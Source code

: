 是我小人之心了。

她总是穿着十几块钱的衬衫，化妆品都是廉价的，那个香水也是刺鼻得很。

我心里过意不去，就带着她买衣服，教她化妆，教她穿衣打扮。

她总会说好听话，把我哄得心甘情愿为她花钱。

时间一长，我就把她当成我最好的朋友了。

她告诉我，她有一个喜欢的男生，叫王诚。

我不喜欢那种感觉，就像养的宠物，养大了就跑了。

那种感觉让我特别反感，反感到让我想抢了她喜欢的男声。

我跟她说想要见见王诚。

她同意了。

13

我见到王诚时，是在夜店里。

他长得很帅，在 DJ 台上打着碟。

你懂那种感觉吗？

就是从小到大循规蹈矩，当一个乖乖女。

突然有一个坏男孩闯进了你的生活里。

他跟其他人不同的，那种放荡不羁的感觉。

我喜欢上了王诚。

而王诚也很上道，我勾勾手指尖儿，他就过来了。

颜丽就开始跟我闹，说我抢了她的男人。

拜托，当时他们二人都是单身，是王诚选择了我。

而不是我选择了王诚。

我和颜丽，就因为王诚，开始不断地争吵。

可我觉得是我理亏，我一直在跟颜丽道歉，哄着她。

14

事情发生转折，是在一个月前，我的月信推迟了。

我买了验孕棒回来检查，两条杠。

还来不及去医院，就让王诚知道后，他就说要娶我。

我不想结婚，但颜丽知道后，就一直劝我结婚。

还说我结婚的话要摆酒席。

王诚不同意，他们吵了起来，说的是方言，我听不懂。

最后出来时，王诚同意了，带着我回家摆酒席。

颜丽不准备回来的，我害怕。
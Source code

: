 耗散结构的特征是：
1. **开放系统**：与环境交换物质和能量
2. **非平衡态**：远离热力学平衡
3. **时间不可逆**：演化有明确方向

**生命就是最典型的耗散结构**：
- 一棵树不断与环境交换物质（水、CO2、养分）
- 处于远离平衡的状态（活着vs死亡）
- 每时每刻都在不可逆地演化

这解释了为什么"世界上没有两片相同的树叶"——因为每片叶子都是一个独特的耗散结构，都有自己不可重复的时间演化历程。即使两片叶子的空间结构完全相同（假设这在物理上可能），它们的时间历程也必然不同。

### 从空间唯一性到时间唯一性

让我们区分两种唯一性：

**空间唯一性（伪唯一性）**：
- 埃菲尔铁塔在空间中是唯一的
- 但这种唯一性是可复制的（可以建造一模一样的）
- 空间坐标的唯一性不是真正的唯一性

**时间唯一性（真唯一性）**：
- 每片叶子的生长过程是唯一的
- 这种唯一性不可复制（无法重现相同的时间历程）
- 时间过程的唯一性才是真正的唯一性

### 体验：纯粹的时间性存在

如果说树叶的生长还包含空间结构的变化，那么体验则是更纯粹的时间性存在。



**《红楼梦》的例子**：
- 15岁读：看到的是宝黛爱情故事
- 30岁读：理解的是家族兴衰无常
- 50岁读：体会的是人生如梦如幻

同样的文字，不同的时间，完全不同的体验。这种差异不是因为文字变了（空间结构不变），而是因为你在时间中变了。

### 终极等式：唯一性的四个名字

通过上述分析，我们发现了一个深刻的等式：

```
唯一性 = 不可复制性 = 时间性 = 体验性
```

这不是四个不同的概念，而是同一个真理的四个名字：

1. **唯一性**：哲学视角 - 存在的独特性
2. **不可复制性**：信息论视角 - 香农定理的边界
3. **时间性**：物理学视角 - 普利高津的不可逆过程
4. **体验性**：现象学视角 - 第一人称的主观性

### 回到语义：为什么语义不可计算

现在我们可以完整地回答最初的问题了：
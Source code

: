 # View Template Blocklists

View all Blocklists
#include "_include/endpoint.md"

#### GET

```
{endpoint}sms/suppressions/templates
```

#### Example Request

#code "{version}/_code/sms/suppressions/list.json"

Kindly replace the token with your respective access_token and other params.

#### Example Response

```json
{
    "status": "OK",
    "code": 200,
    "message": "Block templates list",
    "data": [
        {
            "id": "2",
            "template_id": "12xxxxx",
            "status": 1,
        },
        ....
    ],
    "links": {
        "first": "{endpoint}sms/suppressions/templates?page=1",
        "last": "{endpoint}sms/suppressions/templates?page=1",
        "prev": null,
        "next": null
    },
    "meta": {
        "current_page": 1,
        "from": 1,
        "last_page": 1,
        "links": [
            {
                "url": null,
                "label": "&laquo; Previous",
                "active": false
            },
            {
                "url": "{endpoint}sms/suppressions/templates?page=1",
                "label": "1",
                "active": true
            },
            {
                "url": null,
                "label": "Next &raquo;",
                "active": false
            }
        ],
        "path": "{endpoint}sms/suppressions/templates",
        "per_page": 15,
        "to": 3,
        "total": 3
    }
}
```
━━━━━━━━
◆ Required work: Out of the material above, gather each line where "endpoint" appears.

◆ Written response:
#include "_include/endpoint.md"
{endpoint}sms/suppressions/templates
        "first": "{endpoint}sms/suppressions/templates?page=1",
        "last": "{endpoint}sms/suppressions/templates?page=1",
                "url": "{endpoint}sms/suppressions/templates?page=1",
        "path": "{endpoint}sms/suppressions/templates",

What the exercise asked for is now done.